# HOW TO COMPLETE THIS TASK:
Give back exactly the line that contains "- ✅ Graceful degradation" and all the lines after it in the records below, to the very last, with no other output.

# EXERCISE INPUTS:
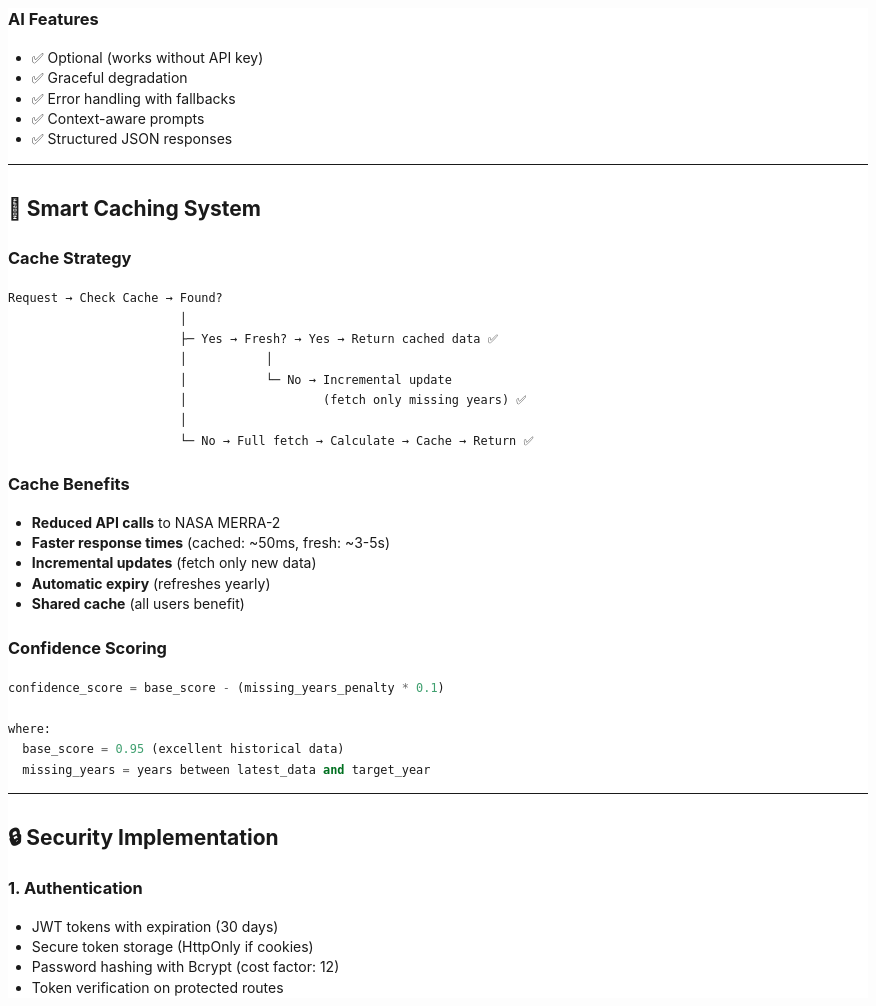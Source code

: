 ### AI Features
- ✅ Optional (works without API key)
- ✅ Graceful degradation
- ✅ Error handling with fallbacks
- ✅ Context-aware prompts
- ✅ Structured JSON responses

---

## 🚀 **Smart Caching System**

### Cache Strategy

```
Request → Check Cache → Found?
                        │
                        ├─ Yes → Fresh? → Yes → Return cached data ✅
                        │           │
                        │           └─ No → Incremental update
                        │                   (fetch only missing years) ✅
                        │
                        └─ No → Full fetch → Calculate → Cache → Return ✅
```

### Cache Benefits
- **Reduced API calls** to NASA MERRA-2
- **Faster response times** (cached: ~50ms, fresh: ~3-5s)
- **Incremental updates** (fetch only new data)
- **Automatic expiry** (refreshes yearly)
- **Shared cache** (all users benefit)

### Confidence Scoring
```python
confidence_score = base_score - (missing_years_penalty * 0.1)

where:
  base_score = 0.95 (excellent historical data)
  missing_years = years between latest_data and target_year
```

---

## 🔒 **Security Implementation**

### 1. **Authentication**
- JWT tokens with expiration (30 days)
- Secure token storage (HttpOnly if cookies)
- Password hashing with Bcrypt (cost factor: 12)
- Token verification on protected routes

# ANSWER TO THIS TASK:
- ✅ Graceful degradation
- ✅ Error handling with fallbacks
- ✅ Context-aware prompts
- ✅ Structured JSON responses

---

## 🚀 **Smart Caching System**

### Cache Strategy

```
Request → Check Cache → Found?
                        │
                        ├─ Yes → Fresh? → Yes → Return cached data ✅
                        │           │
                        │           └─ No → Incremental update
                        │                   (fetch only missing years) ✅
                        │
                        └─ No → Full fetch → Calculate → Cache → Return ✅
```

### Cache Benefits
- **Reduced API calls** to NASA MERRA-2
- **Faster response times** (cached: ~50ms, fresh: ~3-5s)
- **Incremental updates** (fetch only new data)
- **Automatic expiry** (refreshes yearly)
- **Shared cache** (all users benefit)

### Confidence Scoring
```python
confidence_score = base_score - (missing_years_penalty * 0.1)

where:
  base_score = 0.95 (excellent historical data)
  missing_years = years between latest_data and target_year
```

---

## 🔒 **Security Implementation**

### 1. **Authentication**
- JWT tokens with expiration (30 days)
- Secure token storage (HttpOnly if cookies)
- Password hashing with Bcrypt (cost factor: 12)
- Token verification on protected routes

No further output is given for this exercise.